Starting at the first line of the listing below and ending at the line with "- **Accept**: application/json", copy each line exactly.

═════ RECORDS FOR THE TASK ═════

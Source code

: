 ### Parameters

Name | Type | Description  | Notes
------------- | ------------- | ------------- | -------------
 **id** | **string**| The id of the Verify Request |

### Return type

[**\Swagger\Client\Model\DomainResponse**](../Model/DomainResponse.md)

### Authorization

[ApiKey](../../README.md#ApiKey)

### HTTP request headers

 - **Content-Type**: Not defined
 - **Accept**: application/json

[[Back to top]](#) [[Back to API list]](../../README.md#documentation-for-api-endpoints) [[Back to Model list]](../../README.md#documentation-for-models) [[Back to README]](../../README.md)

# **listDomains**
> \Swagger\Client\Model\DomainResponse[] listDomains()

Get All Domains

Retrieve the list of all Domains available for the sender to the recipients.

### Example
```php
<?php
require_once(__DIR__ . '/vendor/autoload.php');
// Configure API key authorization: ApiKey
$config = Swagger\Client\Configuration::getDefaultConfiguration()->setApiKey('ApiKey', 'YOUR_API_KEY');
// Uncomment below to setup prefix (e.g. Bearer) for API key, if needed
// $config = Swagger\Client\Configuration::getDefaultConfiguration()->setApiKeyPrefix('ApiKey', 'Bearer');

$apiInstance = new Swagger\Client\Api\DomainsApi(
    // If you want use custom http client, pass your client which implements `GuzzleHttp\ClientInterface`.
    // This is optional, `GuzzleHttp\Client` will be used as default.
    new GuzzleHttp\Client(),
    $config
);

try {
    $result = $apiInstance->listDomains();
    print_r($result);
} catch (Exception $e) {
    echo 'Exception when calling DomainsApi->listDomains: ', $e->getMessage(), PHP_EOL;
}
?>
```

═════

_SOLUTION FOR THIS PROBLEM_
Source code

: ### Parameters

Name | Type | Description  | Notes
------------- | ------------- | ------------- | -------------
 **id** | **string**| The id of the Verify Request |

### Return type

[**\Swagger\Client\Model\DomainResponse**](../Model/DomainResponse.md)

### Authorization

[ApiKey](../../README.md#ApiKey)

### HTTP request headers

 - **Content-Type**: Not defined
 - **Accept**: application/json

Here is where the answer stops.